Thursday, March 24, 2005

The New Yorker says: M. Night, you crazy!

Ladies and Gentleman, this just in, front page on both of the trades this morning.....(drumroll please)

M. Night Shyamalan's next project has been announced!

According to Variety:

"M. Night Shyamalan has moved to Warner Bros. Pictures for his next pic, "Lady in the Water." Story concerns a building super who finds a sea nymph in his apartment building's pool. Shyamalan wrote the script and will produce the film....blah, blah, blah"

A sea nymph living in the pool of an apartment building aye? Sounds like Splash meets Poltergeist 3.

Poor M. Night. I have to say I feel kind of bad for the guy. When your first well known piece is something like The Sixth Sense (his first script was actually Stuart Little) there's so much pressure, no? All the film nerds are just waiting for you to take a fall. People have jumped on all his films after Sixth Sense like blood thirsty hounds. I actually thought Unbreakable was great, and Signs was really strong, except for the very end. If I could just recut those last five minutes, I swear....

As a friend of mine said a few weeks ago "its trendy to hate The Village" - and to a certain extent I think that's true. I mean at this point everyone's become so familiar with M. Night's clever twists at the end of his movies, that people just sit there trying to dissect the film scene by scene, instead of just sitting back and enjoying the piece as a whole. Now I definitely have issues with The Village, but I also think it got unusually harsh criticisms because people expected the movie to be something that it was never going to be. Disney marketed that thing like it was an out and out horror film (which money wise makes sense I suppose) when really it was a historical drama/socio-political commentary. The Village had the plot of an indie film, not a big Hollywood blockbuster. There was no way that people were going to walk out of that movie and not be disappointed after the way that the trailers for it were cut. I do think there were some pacing problems in the story, and structural issues that could have been resolved in the script. But, I honestly believe that if The Village had been released as an independent film by some no name director people would have been running down the streets talking about how brilliant it was.

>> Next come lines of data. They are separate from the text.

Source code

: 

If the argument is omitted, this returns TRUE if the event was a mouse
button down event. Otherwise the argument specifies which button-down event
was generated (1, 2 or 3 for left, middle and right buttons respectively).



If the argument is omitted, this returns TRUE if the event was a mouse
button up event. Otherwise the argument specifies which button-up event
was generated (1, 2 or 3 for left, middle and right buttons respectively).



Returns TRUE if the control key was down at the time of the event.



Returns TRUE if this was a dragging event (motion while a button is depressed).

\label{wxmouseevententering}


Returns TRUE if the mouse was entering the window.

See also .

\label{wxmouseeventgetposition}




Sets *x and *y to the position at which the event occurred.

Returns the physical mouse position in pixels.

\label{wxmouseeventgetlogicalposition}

At any rate, I'm not really sure where he could possibly be going with this whole sea nymph thing. Is it going to be a romance between her and the building's super? I don't think I have the strength in me to endure that. Maybe he actually will make a horror film this time, and the nymph will start stalking him, and kill his girlfriend and stuff. That doesn't sound too promising either though. I think M. Night has just officially made the turn in his career that I was recently attributing to Tim Burton. He's undergone the metamorphasis from creative film maker to crazy person!

5 Comments:

Blogger Mike said...

First off, it should be "you SO crazy."

Secondly, isn't it odd that the description says that the superintendent finds a "rare" type of sea nymph, presuming that there are more common varieties.

And lastly, I predict this will be more of an "Abyss"-type movie, i.e. the nymph is there to tear some shit up because people don't take care of the environment, blah blah blah. Here's the twist - to get their revenge, the nymphs are polluting the land with sand dollars or oyster feces or something like that. People will love it!

5:15 PM  
Blogger Kalinda said...

good call about the you SO crazy. The inclusion of the word rare is hilarious - i didn't even notice it till you pointed it out. the only thing that i can tell you about the osyter feces is that this logline smells like them!

6:19 PM  
Anonymous Anonymous said...

there is a movie from japan that has a guy finding a sea nymph in the sewer. she is sick and he takes her to his apartment to try to save her and falls in love with her. oh did i mention it is a horror movie and very messy and does not have a happy ending.

10:37 AM  
Anonymous Anonymous said...

This comment has been removed by a blog administrator.

10:37 AM  
Blogger Kalinda said...

Hmmm, sounds like something that Takashi Miike would direct. I've heard Audition, another horror film he did, is terrifying.